Mozilla and the tradeoffs of complexity
Most people who are on the developer side of things—and even a lot of people who aren’t—have heard that Mozilla cut a quarter of their employees. Among the notable losses was the team working on their rendering engine in Rust.
I don’t want to talk about Mozilla per se. What I want to talk about is the lament I saw going around social media after the announcement: that the implication here is that now only Google and Microsoft are going to be the big players in the browser world from now on. Why? Because there’s no way that someone could just make a web browser! To make a browser capable of handling the modern web you need a big team, money, a whole company.
Now I’m not disagreeing with that conclusion. I think they’re right. My conclusion, though, isn’t that we need a new company but maybe that we need to strip the web back down to something much simpler.
The small thread I’m expanding
Computational capital
I think an important concept in all of this is that computational capability is a kind of capital. Think about how many small companies and individuals have to rely on Amazon web services to host their code. Amazon is a kind of landlord, then, renting out the ability to perform computation. But also I mean that there’s a lot of things that can only be done at scale—like the way a lot of machine learning techniques require huge quantities of data, server farms, &c. Sure our software and our machines are getting more powerful but we’re hitting the point in the computational world that we hit in manufacturing two hundred years ago: people can’t do things on their own to the same degree anymore, and when you don’t get to have say in how the things around you are made, when there’s higher and higher degrees of complexity and specialization & you’re in a capitalist system that means that there’s going to be accumulation of means of production. Big orgs ability to take on technical debt might function more like Uber’s ability to keep getting funding despite billion dollar losses than it might first look.
I <3 Illich
Much like how Illich makes the argument in Tools for Conviviality that we need to disentangle manufacturing apart from the intertwined global scale in order for us to gain community-autonomy, I’m arguing that we need to disentangle the computational infrastruture as well.
To people who are reading this on the small internet, you’re probably already on my side or close to it: the small internet is a way of being able to build and host our own tools again, closer to the wild, weird, and autonomous early internet.

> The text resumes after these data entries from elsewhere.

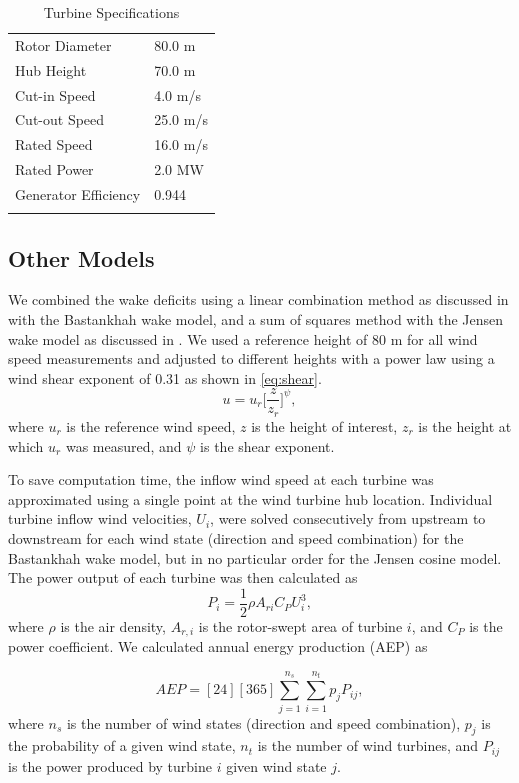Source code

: \documentclass{jpconf}
\begin{document}
%
\begin{table}[h!]
	\caption{Turbine Specifications}
	\label{tab:v80}
	\centering
	\begin{tabular}{l l}
		\br
		Rotor Diameter & 80.0 m\\
		Hub Height & 70.0 m \\
		Cut-in Speed & 4.0 m/s\\
		Cut-out Speed & 25.0 m/s \\
		Rated Speed & 16.0 m/s \\
		Rated Power & 2.0 MW \\
		Generator Efficiency & 0.944 \\
		\br
	\end{tabular}
\end{table}

\subsection{Other Models}
We combined the wake deficits using a linear combination method as discussed in \cite{niayifar2016} with the Bastankhah wake model, and a sum of squares method with the Jensen wake model as discussed in \cite{katic1986}. We used a reference height of 80 m for all wind speed measurements and adjusted to different heights with a power law using a wind shear exponent of 0.31 as shown in \cref{eq:shear}. 
%
\begin{equation} \label{eq:shear}
u = u_r\bigg[\frac{z}{z_r}\bigg]^\psi,
\end{equation}
%
where $u_r$ is the reference wind speed, $z$ is the height of interest, $z_r$ is the height at which $u_r$ was measured, and $\psi$ is the shear exponent.

To save computation time, the inflow wind speed at each turbine was approximated using a single point at the wind turbine hub location. Individual turbine inflow wind velocities, $U_i$, were solved consecutively from upstream to downstream for each wind state (direction and speed combination) for the Bastankhah wake model, but in no particular order for the Jensen cosine model. The power output of each turbine was then calculated as
%
\begin{equation}\label{eq:power}
P_i = \frac{1}{2}\rho A_{ri}C_P U_i^3,
\end{equation}
%
where $\rho$ is the air density, $A_{r,i}$ is the rotor-swept area of turbine $i$, and $C_P$ is the power coefficient. We calculated annual energy production (AEP) as

\begin{equation} \label{eq:aep}
AEP = [24][365]\sum_{j=1}^{n_s} \sum_{i=1}^{n_t} p_j P_{ij},
\end{equation}
%
 where $n_s$ is the number of wind states (direction and speed combination), $p_j$ is the probability of a given wind state, $n_t$ is the number of wind turbines, and $P_{ij}$ is the power produced by turbine $i$ given wind state $j$.
\end{document}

At first, I didn’t fully appreciate Solderpunk’s point in wanting Gemini clients to be implementable in only a hundred lines of code. It clicked in my head only after seeing all the laments about no one being able to make a web browser. Of course, I don’t think it’s really about the web. It’s only in order to sustain the unsustainable. To me it directly parallels the kind of issues of sustainable computing Solderpunk talked about in their post
Discussions Toward Radically Sustainable Computing
Although, I’m concerned here less with environmental sustainability than autonomy. Why? Well, in a strange way because I’m worried about what if scenarios like Solderpunk are describing doesn’t happen and rather than something big event and changes forcing us to re-adapt what if we end up having as little control over the computational world as the rest of capitalist controlled production? We already have such little control over the cruelty of the factories that make our garments and our smartphones. We similarly already have no control over social media services giving haven to neo-nazis or
banning people for having unpleasant feelings
Now, to be clear I’m not saying that I’m not concerned about environmental impact but rather that others have written about the importance of it already. This is yet another argument for the deconstruction of entangled infrastructure, taking a different tack. Another pillar supporting the same goal.
What do we do
So I’m not saying the small internet as it stands is the solution to all of this, but I do think that we need something closer to Gemini than the modern machinery of web-browser-as-OS. I want to be able to reasonably use the web on lynx. I want video services like youtube to have sftp interfaces where we can browse playlists and channels like directories. I want us to actually use different protocols for different things. I’m not against using big chunky broad band to its fullest but I don’t want that to be the default. I want to be able to work on the internet in “low power mode” where everything is just text and a few hundred kb of data over the course of an hour.
I want it to be simpler. I want to have more control. I want everyone to be making their own browsers, servers, and weird protocols.
I want the internet to be us and not just three websites full of screenshots of each other.